The bandwidth demand increases the more people you conference through your computer. Reception will be affected, so if you know more than one person will be involved in this interview, it’s a good idea to test how many people you can effectively conference in one call.
- Check your batteries. If you’re using a portable recorder (such as the Zoom H4n Pro), make sure your batteries are charged and you have spares. (Check the spares, too.) If you’re really paranoid or live in an environment with periodic electrical problems, you can also pick up an uninterruptable power supply in case your main power cuts out.
- Check your storage space. Hard drives and solid-state devices are getting bigger and cheaper, but that doesn’t mean they’re infinite. Audio files can be big — especially if you’re recording to a raw format like WAV or AIFF! If you run out of space in the middle of recording a show or an interview, you lose time; lose pace; and in the case of interviews, lose face with your interviewee. If you’re recording to a portable recording device, it’s basically the same idea. Know how much storage you have, in megabytes or gigabytes, and how long you can record at your current bitrate.
If you’re doing an interview with multiple Skype participants (known as conferencing), it’s often best to have the person with the highest-power CPU host the meeting.
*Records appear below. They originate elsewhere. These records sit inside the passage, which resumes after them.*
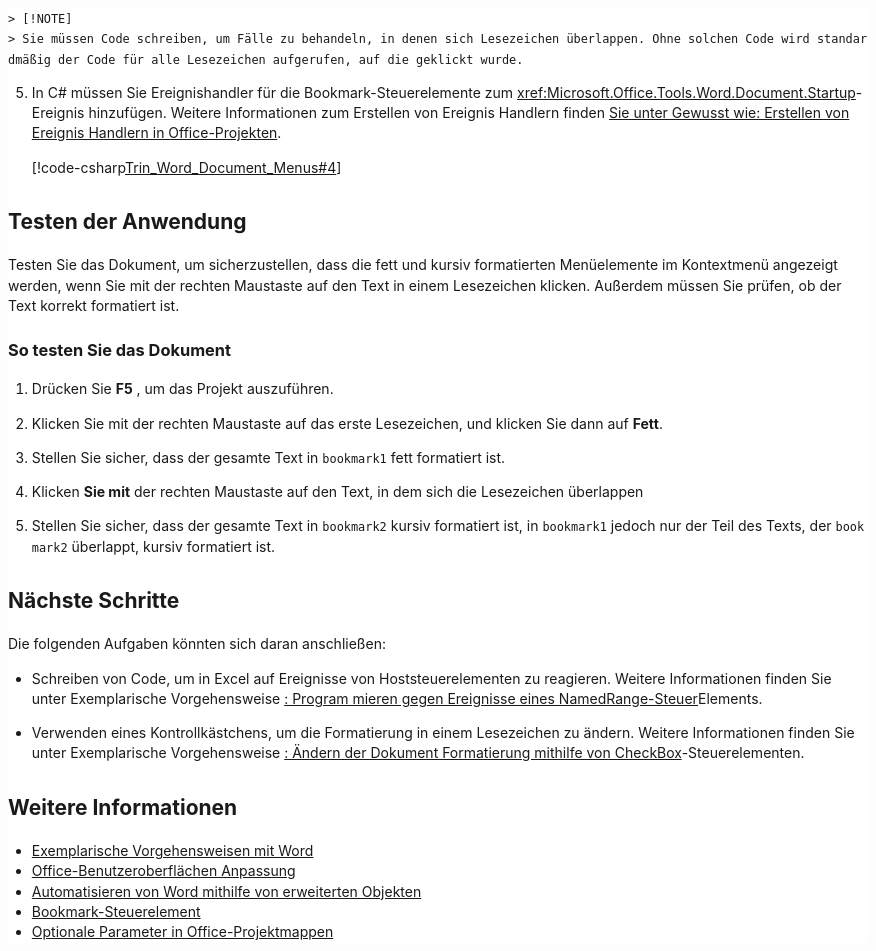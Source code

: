     > [!NOTE]
    > Sie müssen Code schreiben, um Fälle zu behandeln, in denen sich Lesezeichen überlappen. Ohne solchen Code wird standardmäßig der Code für alle Lesezeichen aufgerufen, auf die geklickt wurde.

5. In C# müssen Sie Ereignishandler für die Bookmark-Steuerelemente zum <xref:Microsoft.Office.Tools.Word.Document.Startup>-Ereignis hinzufügen. Weitere Informationen zum Erstellen von Ereignis Handlern finden [Sie unter Gewusst wie: Erstellen von Ereignis Handlern in Office-Projekten](../vsto/how-to-create-event-handlers-in-office-projects.md).

     [!code-csharp[Trin_Word_Document_Menus#4](../vsto/codesnippet/CSharp/trin_word_document_menus.cs/thisdocument.cs#4)]

## <a name="test-the-application"></a>Testen der Anwendung
 Testen Sie das Dokument, um sicherzustellen, dass die fett und kursiv formatierten Menüelemente im Kontextmenü angezeigt werden, wenn Sie mit der rechten Maustaste auf den Text in einem Lesezeichen klicken. Außerdem müssen Sie prüfen, ob der Text korrekt formatiert ist.

### <a name="to-test-your-document"></a>So testen Sie das Dokument

1. Drücken Sie **F5** , um das Projekt auszuführen.

2. Klicken Sie mit der rechten Maustaste auf das erste Lesezeichen, und klicken Sie dann auf **Fett**.

3. Stellen Sie sicher, dass der gesamte Text in `bookmark1` fett formatiert ist.

4. Klicken **Sie mit** der rechten Maustaste auf den Text, in dem sich die Lesezeichen überlappen

5. Stellen Sie sicher, dass der gesamte Text in `bookmark2` kursiv formatiert ist, in `bookmark1` jedoch nur der Teil des Texts, der `bookmark2` überlappt, kursiv formatiert ist.

## <a name="next-steps"></a>Nächste Schritte
 Die folgenden Aufgaben könnten sich daran anschließen:

- Schreiben von Code, um in Excel auf Ereignisse von Hoststeuerelementen zu reagieren. Weitere Informationen finden Sie unter Exemplarische Vorgehensweise [: Program mieren gegen Ereignisse eines NamedRange-Steuer](../vsto/walkthrough-programming-against-events-of-a-namedrange-control.md)Elements.

- Verwenden eines Kontrollkästchens, um die Formatierung in einem Lesezeichen zu ändern. Weitere Informationen finden Sie unter Exemplarische Vorgehensweise [: Ändern der Dokument Formatierung mithilfe von CheckBox](../vsto/walkthrough-changing-document-formatting-using-checkbox-controls.md)-Steuerelementen.

## <a name="see-also"></a>Weitere Informationen
- [Exemplarische Vorgehensweisen mit Word](../vsto/walkthroughs-using-word.md)
- [Office-Benutzeroberflächen Anpassung](../vsto/office-ui-customization.md)
- [Automatisieren von Word mithilfe von erweiterten Objekten](../vsto/automating-word-by-using-extended-objects.md)
- [Bookmark-Steuerelement](../vsto/bookmark-control.md)
- [Optionale Parameter in Office-Projektmappen](../vsto/optional-parameters-in-office-solutions.md)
That person should initiate the call and invite the other attendees one at a time. The better the CPU, the better the conference will run and the better your recording will sound. Also, the conference host may or may not be the same as the person recording the call. Remember, your goal during an interview is to try and minimize the chances for problems.
And although this may sound a bit pessimistic, be ready for things to go wrong. Guests might not show up for interviews. Also, new high-tech toys, if not given a proper preinterview shakedown, may not come through. Prepare to have plenty of topics to discuss on your own, and then your podcast can continue following a quick disclaimer. In podcasting, sticking to a regular schedule is reassuring to your listeners because they know you’ll offer new feeds consistently and punctually.